• **Supplied data**
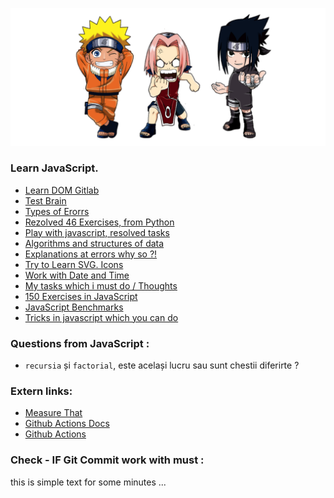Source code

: ![JavaScript](img/original.png)

### Learn JavaScript.
* [Learn DOM Gitlab](https://gitlab.com/Schedule93/tutorial-online/-/blob/master/md/lessons/js/DOM.md)
* [Test Brain](md/TEST_BRAIN.md)
* [Types of Erorrs](md/TYPES_OF_ERRORS.md)
* [Rezolved 46 Exercises, from Python](md/46_EXERCISES.md) 
* [Play with javascript, resolved tasks](md/PLAY.md)
* [Algorithms and structures of data](md/ALGORITHMS.md)
* [Explanations at errors why so ?!](md/DISCUSSIONS.md)
* [Try to Learn SVG. Icons](md/LEARN_SVG.md)
* [Work with Date and Time](md/DATE_AND_TIME.md)
* [My tasks which i must do / Thoughts](https://github.com/NicolaiCushnir/learn-javascript/blob/master/md/TASKS.md)
* [150 Exercises in JavaScript](#)
* [JavaScript Benchmarks](md/BENCHMARKS.md)
* [Tricks in javascript which you can do](md/TRICKS.md)

### Questions from JavaScript :
* `recursia` și `factorial`, este același lucru sau sunt chestii diferirte ?

### Extern links:
* [Measure That](https://www.measurethat.net/)
* [Github Actions Docs](https://docs.github.com/en/actions) 
* [Github Actions](https://github.com/features/actions)

### Check - IF Git Commit work with must :
this is simple text for some minutes ...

• **Your instructions**
Only the pictures may be dropped; print every record exactly as given.

• **Solution**
Source code

: ![JavaScript](img/original.png)

### Learn JavaScript.
* [Learn DOM Gitlab](https://gitlab.com/Schedule93/tutorial-online/-/blob/master/md/lessons/js/DOM.md)
* [Test Brain](md/TEST_BRAIN.md)
* [Types of Erorrs](md/TYPES_OF_ERRORS.md)
* [Rezolved 46 Exercises, from Python](md/46_EXERCISES.md) 
* [Play with javascript, resolved tasks](md/PLAY.md)
* [Algorithms and structures of data](md/ALGORITHMS.md)
* [Explanations at errors why so ?!](md/DISCUSSIONS.md)
* [Try to Learn SVG. Icons](md/LEARN_SVG.md)
* [Work with Date and Time](md/DATE_AND_TIME.md)
* [My tasks which i must do / Thoughts](https://github.com/NicolaiCushnir/learn-javascript/blob/master/md/TASKS.md)
* [150 Exercises in JavaScript](#)
* [JavaScript Benchmarks](md/BENCHMARKS.md)
* [Tricks in javascript which you can do](md/TRICKS.md)

### Questions from JavaScript :
* `recursia` și `factorial`, este același lucru sau sunt chestii diferirte ?

### Extern links:
* [Measure That](https://www.measurethat.net/)
* [Github Actions Docs](https://docs.github.com/en/actions) 
* [Github Actions](https://github.com/features/actions)

### Check - IF Git Commit work with must :
this is simple text for some minutes ...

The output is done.